1.网格搜索(Grid Search)
2.随机搜索(Random Search)
3.贝叶斯优化(Bayesian Optimization)
4.遗传算法(Genetic Algorithm)
5.基于梯度的优化(Gradient-Based Optimization)
在排除手动调参、数据集巨细和计算资源情况下,简单解释和调用库相关代码,下面给出总结表方便对比。根据你的需求和数据规模,可以选择合适的超参数优化方法。假如计算资源有限,保举利用随机搜索或贝叶斯优化;假如必要全局最优解,可以考虑 遗传算法或贝叶斯优化。我常用于随机丛林、LSTM、XGBoost等模型练习,均方误差 (MSE)、均方根误差 (RMSE)、平均绝对误差 (MAE)、决定系数 (R²):
方法优点缺点适用场景网格搜索简单直观计算成本高参数空间较小随机搜索计算成本较低可能无法找到全局最优解参数空间较大贝叶斯优化计算效率高,适合复杂问题实现复杂参数空间较大,计算资源有限遗传算法适合复杂非线性问题计算成本高,实现复杂复杂问题,全局优化基于梯度的优化计算效率高仅适用于可微分超参数一连型超参数 一、网格搜索(Grid Search)
1.原理
网格搜索通过遍历预界说的超参数组合来探求最优解。它会在所有可能的超参数组合上举行练习和验证,终极选择体现最好的组合。
2.调用库:
scikit-learn,这里我就选我之前RF回归预测部分代码,这个用的最多,我给的代码也很多,解释也很清楚
- # 导入算法
- from sklearn.ensemble import RandomForestRegressor
- from pprint import pprint
- from sklearn.model_selection import RandomizedSearchCV
- n_estimators = [int(x) for x in np.linspace(start = 800, stop = 1200, num = 50)] # 建立树的个数;范围可以自己改一下。
- max_features = [ 1.0] # 最大特征的选择方式;建议设置成[10,20,30] 或['auto'不用,'log2','sqrt']
- max_depth = [int(x) for x in np.linspace(10,60,num = 5)] # 树的最大深度;范围可以自己改一下
- max_depth.append(None)
- min_samples_split = [2,3,4,5,6,7,8] # 节点最小分裂所需样本个数;范围可以自己改一下[2, 5, 10]
- min_samples_leaf = [1,2,3,4] # 叶子节点最小样本数,任何分裂不能让其子节点样本数少于此值;范围可以自己改一下[1, 2, 4]
- bootstrap = [True] # 样本采样方法;范围可以自己改一下[True,False]

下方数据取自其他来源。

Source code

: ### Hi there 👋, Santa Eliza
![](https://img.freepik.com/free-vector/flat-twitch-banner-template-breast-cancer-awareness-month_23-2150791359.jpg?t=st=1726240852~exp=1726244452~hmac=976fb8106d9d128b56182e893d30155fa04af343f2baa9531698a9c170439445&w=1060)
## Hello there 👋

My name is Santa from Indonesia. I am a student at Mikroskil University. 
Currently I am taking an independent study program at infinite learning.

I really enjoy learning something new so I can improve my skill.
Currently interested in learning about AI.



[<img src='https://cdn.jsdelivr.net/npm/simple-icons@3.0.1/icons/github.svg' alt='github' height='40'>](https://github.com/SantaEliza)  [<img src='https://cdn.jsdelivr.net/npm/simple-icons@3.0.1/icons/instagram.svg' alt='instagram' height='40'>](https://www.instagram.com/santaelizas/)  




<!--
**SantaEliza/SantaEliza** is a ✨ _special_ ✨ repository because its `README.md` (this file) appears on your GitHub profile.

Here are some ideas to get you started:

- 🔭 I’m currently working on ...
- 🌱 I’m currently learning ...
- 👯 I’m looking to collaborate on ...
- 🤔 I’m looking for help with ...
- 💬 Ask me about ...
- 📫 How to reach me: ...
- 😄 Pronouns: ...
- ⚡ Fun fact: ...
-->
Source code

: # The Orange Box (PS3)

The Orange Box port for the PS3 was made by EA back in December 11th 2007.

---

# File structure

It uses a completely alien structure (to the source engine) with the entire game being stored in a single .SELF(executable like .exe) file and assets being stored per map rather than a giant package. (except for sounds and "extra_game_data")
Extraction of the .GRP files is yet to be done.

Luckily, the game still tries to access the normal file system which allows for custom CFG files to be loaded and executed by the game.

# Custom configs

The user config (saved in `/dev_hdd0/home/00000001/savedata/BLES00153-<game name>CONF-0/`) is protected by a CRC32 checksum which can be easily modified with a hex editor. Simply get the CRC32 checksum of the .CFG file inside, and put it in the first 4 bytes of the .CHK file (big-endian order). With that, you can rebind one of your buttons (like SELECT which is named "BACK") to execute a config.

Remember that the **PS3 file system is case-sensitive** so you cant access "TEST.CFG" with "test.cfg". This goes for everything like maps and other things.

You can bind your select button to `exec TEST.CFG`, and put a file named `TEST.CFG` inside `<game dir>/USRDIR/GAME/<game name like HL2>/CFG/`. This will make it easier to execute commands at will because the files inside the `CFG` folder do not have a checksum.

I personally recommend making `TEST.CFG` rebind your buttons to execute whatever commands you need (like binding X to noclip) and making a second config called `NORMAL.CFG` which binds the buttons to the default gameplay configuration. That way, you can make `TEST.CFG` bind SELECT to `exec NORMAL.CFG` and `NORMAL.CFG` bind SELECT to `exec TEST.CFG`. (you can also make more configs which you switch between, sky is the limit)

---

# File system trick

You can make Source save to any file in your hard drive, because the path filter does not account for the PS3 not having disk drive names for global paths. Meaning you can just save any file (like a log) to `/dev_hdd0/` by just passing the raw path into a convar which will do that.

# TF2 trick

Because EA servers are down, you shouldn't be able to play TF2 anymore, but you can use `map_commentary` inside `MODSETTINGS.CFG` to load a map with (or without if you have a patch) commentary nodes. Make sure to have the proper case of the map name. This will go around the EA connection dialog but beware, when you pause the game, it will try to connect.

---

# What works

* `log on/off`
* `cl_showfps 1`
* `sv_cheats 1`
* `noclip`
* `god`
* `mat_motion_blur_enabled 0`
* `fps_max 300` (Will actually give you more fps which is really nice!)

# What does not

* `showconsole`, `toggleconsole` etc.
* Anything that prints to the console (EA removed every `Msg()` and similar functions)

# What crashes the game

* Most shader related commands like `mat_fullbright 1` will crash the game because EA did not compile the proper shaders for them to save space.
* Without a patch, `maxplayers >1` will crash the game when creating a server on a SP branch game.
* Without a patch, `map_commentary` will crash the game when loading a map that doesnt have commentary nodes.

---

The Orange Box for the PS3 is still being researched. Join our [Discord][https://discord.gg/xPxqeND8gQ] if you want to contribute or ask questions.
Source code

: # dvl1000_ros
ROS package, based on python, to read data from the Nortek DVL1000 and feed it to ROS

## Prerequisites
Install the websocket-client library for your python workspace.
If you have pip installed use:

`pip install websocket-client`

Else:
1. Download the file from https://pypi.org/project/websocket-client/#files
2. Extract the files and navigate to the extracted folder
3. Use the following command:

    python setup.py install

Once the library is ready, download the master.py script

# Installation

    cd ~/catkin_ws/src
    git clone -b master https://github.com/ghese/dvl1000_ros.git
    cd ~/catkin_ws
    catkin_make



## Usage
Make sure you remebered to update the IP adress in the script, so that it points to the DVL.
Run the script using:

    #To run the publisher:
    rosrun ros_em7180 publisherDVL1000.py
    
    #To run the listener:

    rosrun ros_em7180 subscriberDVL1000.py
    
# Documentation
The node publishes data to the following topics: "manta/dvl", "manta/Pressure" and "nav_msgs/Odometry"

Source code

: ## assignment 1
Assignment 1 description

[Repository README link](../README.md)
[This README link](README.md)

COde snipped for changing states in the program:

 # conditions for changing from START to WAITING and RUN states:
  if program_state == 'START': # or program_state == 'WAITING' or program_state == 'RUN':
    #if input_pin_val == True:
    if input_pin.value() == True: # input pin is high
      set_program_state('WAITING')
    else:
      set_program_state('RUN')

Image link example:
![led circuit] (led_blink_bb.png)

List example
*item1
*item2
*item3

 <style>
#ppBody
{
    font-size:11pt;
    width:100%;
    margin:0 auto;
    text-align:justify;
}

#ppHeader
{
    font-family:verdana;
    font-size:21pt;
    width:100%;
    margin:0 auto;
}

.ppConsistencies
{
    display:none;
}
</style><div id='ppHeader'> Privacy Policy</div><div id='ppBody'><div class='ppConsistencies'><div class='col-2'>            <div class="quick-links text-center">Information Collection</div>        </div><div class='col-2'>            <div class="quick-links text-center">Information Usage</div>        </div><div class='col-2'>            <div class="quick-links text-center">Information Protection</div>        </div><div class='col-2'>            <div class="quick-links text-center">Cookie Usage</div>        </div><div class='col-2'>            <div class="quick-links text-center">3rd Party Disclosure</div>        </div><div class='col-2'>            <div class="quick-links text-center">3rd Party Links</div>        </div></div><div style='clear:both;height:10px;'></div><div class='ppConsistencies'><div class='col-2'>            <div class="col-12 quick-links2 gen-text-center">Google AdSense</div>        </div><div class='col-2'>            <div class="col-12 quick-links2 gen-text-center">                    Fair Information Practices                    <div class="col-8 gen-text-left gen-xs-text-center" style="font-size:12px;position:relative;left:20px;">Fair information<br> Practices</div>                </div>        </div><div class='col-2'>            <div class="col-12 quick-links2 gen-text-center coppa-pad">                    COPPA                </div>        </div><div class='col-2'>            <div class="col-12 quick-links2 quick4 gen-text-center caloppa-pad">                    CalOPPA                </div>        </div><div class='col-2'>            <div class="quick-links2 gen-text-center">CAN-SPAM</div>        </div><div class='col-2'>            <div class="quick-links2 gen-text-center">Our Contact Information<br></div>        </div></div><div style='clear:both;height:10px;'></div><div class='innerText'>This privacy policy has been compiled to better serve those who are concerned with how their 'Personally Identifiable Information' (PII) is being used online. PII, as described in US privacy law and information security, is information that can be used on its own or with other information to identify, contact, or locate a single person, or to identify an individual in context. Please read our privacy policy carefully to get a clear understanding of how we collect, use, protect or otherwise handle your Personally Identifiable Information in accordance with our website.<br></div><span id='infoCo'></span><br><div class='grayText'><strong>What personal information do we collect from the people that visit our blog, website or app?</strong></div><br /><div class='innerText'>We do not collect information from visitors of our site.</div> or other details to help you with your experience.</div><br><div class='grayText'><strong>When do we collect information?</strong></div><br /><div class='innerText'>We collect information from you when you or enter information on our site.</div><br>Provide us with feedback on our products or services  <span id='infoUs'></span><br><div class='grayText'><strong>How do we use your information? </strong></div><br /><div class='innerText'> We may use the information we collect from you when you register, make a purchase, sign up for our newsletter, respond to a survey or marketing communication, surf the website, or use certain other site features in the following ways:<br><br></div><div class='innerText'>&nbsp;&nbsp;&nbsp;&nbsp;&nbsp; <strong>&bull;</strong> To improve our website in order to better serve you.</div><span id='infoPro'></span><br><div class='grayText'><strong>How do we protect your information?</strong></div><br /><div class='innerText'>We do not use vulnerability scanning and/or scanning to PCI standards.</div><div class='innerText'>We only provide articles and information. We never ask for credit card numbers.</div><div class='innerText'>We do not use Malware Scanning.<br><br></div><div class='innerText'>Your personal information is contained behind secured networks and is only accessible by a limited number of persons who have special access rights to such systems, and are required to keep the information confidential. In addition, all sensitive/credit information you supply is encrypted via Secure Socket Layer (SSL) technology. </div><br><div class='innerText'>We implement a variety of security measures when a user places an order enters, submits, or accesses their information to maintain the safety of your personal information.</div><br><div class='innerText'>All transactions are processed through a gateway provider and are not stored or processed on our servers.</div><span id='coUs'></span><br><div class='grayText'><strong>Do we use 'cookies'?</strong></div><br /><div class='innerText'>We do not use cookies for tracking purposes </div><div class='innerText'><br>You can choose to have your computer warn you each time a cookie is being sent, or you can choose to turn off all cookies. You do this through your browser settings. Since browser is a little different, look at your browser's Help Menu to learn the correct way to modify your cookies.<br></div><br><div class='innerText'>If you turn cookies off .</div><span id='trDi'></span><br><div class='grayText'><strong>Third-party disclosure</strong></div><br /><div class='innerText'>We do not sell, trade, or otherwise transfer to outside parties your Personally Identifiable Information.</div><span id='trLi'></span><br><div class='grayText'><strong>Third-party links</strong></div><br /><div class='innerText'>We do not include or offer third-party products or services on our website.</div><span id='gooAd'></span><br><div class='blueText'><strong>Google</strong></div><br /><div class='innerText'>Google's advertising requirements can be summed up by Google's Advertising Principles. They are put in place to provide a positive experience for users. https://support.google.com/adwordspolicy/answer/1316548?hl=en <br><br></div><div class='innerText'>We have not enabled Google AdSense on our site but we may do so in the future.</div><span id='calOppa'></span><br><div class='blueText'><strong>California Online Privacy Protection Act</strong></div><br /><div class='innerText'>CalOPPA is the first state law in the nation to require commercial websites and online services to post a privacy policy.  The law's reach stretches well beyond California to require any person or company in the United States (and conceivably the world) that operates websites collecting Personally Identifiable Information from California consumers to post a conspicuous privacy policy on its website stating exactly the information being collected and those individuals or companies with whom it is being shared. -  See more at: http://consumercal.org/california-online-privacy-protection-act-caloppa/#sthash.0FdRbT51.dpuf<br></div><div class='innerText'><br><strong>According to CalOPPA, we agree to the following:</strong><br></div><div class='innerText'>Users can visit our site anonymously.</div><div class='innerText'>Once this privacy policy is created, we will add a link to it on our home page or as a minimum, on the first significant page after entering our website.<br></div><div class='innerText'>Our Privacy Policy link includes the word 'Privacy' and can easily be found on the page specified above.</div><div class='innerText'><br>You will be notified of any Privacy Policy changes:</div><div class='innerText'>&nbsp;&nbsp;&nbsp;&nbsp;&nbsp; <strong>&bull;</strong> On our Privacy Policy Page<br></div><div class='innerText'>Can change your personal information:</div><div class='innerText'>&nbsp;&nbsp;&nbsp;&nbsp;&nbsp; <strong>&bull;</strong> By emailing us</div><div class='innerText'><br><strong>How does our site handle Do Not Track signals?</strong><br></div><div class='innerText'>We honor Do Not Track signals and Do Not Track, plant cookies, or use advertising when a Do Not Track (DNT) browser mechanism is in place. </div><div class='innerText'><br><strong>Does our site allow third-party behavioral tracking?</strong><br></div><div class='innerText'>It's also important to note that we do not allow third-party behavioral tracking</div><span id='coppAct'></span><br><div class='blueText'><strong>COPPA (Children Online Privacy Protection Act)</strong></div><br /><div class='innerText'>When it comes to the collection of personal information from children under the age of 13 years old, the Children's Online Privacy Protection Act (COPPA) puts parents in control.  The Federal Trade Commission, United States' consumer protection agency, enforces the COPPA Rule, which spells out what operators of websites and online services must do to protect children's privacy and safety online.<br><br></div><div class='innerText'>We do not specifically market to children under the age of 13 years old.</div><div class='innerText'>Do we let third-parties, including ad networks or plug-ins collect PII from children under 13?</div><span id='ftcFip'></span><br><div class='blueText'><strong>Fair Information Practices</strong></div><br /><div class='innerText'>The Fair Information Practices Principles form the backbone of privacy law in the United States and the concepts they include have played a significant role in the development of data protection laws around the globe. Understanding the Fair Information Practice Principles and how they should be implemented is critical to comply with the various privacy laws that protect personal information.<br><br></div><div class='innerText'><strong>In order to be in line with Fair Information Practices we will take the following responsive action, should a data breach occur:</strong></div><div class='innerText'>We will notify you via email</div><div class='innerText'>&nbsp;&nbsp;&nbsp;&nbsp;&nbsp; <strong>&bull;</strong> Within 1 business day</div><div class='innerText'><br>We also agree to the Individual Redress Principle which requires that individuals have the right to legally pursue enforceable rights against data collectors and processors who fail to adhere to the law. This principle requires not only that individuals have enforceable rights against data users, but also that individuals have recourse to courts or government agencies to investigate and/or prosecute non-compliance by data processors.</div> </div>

- Random_grid = {'n_estimators':n_estimators,
- 'max_features':max_features,
- 'max_depth':max_depth,
- 'min_samples_split':min_samples_split,
- 'min_samples_leaf':min_samples_leaf,
- 'bootstrap':bootstrap}
- # 随机选择最合适的参数组合
- rf = RandomForestRegressor()
- rf_random = RandomizedSearchCV(estimator = rf, param_distributions = Random_grid,
- n_iter = 100, scoring = 'neg_mean_absolute_error',
- cv = 3, verbose = 2,random_state = 42, n_jobs = -1)
- # estimator=rf,
- # param_distributions=Random_grid,
- # n_iter=100, # 随机选择100组参数组合
- # scoring='neg_mean_absolute_error', # 使用负平均绝对误差作为评分标准
- # cv=3, # 使用3折交叉验证
- # verbose=2, # 显示进度
- # random_state=42, # 设置随机种子以确保结果可复现
- # n_jobs=1 # 设置并行运行的作业数为1(如果是-1,则使用所有可用的CPU核心)
- # 执行寻找操作
- rf_random.fit(train_datas, train_labels)
- # 打印最好一组信息
- rf_random.best_params_
复制代码 例图
二、随机搜索(Random Search)
1.原理
随机搜索从预界说的超参数分布中随机采样举行练习和验证。相比于网格搜索,它可以在更少的迭代次数内找到较好的超参数组合。
2.调用库:
调用库: scikit-learn
- from sklearn.model_selection import RandomizedSearchCV
- from sklearn.ensemble import RandomForestClassifier
- from scipy.stats import randint
- param_dist = {
- 'n_estimators': randint(10, 100),
- 'max_depth': [None, 10, 20],
- 'min_samples_split': randint(2, 11)
- }
- random_search = RandomizedSearchCV(estimator=RandomForestClassifier(), param_distributions=param_dist, n_iter=10, cv=5)
- random_search.fit(X_train, y_train)
- best_params = random_search.best_params_
复制代码 三、贝叶斯优化(Bayesian Optimization)
1.原理
贝叶斯优化通过构建一个概率模型(通常是高斯过程)来预测超参数的性能,并选择最有可能提升性能的超参数举行下一次评估。
2.调用库:
调用库: BayesianOptimization
- from bayes_opt import BayesianOptimization
- def rf_cv(n_estimators, max_depth, min_samples_split):
- model = RandomForestClassifier(
- n_estimators=int(n_estimators),
- max_depth=int(max_depth),
- min_samples_split=int(min_samples_split),
- random_state=42
- )
- return cross_val_score(model, X_train, y_train, cv=5).mean()
- pbounds = {
- 'n_estimators': (10, 100),
- 'max_depth': (1, 20),
- 'min_samples_split': (2, 10)
- }
- optimizer = BayesianOptimization(
- f=rf_cv,
- pbounds=pbounds,
- random_state=42,
- )
- optimizer.maximize(init_points=5, n_iter=10)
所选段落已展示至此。